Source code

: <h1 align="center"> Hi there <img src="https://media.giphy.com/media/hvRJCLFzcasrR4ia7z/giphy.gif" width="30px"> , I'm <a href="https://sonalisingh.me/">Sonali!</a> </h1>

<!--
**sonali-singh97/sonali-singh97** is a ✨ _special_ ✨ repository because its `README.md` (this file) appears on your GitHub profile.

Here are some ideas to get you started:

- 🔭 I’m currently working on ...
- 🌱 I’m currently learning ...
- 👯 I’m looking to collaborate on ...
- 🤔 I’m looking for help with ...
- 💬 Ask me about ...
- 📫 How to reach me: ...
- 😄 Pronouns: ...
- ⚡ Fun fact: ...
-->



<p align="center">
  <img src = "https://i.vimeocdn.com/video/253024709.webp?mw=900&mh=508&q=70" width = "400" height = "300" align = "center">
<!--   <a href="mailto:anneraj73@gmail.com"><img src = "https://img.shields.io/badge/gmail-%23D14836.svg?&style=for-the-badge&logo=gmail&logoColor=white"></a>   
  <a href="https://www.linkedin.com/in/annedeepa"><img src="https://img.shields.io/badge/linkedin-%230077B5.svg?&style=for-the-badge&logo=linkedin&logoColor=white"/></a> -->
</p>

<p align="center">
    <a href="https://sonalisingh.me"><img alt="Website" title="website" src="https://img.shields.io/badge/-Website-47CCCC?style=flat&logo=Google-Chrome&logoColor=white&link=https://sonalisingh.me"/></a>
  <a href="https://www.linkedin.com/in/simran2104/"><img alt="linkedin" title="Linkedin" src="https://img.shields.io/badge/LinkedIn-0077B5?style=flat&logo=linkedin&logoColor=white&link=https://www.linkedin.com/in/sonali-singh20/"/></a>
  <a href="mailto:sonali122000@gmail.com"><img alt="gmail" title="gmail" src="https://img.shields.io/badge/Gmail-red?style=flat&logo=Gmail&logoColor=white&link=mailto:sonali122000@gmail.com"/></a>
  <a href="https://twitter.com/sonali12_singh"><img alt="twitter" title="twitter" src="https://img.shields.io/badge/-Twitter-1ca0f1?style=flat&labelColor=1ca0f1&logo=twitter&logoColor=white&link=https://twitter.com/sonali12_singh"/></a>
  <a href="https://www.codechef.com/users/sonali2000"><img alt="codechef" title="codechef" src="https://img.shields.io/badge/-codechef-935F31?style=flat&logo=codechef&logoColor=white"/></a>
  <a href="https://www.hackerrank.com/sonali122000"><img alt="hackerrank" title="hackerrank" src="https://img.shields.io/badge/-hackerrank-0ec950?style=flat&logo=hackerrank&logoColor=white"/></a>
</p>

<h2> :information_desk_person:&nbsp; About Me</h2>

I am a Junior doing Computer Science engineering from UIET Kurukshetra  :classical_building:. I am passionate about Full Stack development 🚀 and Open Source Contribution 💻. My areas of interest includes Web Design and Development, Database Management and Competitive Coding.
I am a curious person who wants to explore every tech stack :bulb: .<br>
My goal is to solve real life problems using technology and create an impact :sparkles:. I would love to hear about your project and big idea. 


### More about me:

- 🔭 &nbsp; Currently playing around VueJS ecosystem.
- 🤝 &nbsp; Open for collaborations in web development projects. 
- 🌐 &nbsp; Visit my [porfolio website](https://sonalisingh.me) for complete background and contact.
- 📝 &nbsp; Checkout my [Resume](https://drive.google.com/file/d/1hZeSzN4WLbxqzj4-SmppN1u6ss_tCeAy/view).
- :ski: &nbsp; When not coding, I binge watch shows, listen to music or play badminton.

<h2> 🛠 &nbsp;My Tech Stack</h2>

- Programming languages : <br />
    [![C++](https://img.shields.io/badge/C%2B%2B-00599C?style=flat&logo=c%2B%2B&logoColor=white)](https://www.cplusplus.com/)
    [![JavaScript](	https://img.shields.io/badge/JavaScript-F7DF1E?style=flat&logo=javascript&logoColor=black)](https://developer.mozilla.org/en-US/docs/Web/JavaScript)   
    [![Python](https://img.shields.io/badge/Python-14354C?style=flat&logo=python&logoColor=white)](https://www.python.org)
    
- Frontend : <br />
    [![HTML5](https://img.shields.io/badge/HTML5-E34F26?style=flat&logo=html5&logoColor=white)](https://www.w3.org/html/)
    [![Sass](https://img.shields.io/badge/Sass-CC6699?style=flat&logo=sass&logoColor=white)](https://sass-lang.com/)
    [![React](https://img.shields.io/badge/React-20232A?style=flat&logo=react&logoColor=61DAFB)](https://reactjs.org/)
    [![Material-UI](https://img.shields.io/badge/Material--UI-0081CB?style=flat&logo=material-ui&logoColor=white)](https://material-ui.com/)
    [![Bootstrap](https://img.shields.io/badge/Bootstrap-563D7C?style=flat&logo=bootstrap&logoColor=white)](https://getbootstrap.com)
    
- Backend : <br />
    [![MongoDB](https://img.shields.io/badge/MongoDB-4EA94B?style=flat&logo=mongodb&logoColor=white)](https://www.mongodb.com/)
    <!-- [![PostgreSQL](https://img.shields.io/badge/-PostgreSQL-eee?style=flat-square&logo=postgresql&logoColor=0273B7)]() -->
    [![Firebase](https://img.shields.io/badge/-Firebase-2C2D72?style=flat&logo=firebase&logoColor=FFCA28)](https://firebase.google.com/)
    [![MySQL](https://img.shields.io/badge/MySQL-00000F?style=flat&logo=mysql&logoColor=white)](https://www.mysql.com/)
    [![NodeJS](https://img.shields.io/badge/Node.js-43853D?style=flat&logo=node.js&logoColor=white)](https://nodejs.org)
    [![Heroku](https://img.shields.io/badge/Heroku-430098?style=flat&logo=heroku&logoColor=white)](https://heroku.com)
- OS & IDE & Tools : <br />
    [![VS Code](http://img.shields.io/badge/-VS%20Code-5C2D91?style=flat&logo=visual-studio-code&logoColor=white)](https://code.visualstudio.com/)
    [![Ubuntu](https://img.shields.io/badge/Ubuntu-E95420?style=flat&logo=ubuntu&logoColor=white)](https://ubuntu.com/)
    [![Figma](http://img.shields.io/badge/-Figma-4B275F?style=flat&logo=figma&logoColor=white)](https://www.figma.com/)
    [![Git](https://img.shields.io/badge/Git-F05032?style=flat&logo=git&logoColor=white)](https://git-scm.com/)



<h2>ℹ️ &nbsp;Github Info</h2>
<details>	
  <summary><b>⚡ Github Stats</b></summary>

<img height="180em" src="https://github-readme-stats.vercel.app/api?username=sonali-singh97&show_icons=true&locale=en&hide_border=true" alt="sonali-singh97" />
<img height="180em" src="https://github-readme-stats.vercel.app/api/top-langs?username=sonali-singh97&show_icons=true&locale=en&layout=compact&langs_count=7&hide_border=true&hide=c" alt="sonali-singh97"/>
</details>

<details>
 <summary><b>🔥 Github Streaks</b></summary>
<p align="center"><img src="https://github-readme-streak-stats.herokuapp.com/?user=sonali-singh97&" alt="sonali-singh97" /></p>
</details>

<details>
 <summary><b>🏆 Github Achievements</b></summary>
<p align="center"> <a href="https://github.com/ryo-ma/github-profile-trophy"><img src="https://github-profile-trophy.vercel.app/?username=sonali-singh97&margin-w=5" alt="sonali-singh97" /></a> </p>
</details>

════

[ABOUT THIS TASK]:
Lines in the records that hold the word "website" are to be counted; give only the total.

[SOLVED EXERCISE]:
2